==== INFORMATION GIVEN ====
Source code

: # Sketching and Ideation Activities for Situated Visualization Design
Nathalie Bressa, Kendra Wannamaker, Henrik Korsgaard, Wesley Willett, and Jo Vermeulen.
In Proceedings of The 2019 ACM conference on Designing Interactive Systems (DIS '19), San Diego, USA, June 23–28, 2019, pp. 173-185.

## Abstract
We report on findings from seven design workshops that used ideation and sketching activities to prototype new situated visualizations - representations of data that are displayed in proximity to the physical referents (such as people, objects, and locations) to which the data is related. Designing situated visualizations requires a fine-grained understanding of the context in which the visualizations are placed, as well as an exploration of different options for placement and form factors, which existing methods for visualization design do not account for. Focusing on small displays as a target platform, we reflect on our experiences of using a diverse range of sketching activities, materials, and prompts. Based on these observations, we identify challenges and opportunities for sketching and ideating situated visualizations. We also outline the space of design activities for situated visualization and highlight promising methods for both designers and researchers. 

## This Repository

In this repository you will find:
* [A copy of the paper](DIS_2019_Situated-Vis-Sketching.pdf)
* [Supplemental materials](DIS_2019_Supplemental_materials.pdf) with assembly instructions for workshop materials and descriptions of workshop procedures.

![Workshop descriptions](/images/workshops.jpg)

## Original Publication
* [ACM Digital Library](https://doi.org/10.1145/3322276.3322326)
====
==== INFORMATION GIVEN ====
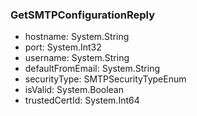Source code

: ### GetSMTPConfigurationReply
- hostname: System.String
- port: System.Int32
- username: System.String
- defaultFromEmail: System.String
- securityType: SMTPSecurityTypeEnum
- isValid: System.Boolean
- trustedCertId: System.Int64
====
**WHAT TO DO:** All that should be written out is the stretch of lines above between the one holding "of workshop procedures." and the one holding "[ACM Digital Library](https://doi.org/10.1145/3322276.3322326)", inclusive, exactly as given.

**TASK SOLUTION:**
* [Supplemental materials](DIS_2019_Supplemental_materials.pdf) with assembly instructions for workshop materials and descriptions of workshop procedures.

![Workshop descriptions](/images/workshops.jpg)

## Original Publication
* [ACM Digital Library](https://doi.org/10.1145/3322276.3322326)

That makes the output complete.